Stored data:
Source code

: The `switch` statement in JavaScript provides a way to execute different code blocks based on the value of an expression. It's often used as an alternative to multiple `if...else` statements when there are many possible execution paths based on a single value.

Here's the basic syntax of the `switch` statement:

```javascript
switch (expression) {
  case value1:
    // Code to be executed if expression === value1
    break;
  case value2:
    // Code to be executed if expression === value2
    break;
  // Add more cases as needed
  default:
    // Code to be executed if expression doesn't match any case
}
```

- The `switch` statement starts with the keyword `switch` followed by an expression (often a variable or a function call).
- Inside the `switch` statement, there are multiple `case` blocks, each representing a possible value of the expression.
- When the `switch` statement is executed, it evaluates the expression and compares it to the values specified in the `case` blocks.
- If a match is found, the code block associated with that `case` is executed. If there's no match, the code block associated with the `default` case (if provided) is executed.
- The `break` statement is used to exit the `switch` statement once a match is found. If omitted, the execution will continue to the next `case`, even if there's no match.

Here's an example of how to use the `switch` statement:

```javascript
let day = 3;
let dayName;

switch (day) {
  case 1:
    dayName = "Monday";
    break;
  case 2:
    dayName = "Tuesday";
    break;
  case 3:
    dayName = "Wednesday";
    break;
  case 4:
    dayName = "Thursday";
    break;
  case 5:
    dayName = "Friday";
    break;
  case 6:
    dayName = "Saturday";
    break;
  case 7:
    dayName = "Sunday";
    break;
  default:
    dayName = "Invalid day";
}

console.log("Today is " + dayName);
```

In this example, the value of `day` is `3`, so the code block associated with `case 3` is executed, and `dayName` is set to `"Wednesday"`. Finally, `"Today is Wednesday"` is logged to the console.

EXERCISE DESCRIPTION: Please report how many lines of the entries above include "there". Only the number is wanted.

ANSWER SPACE: 4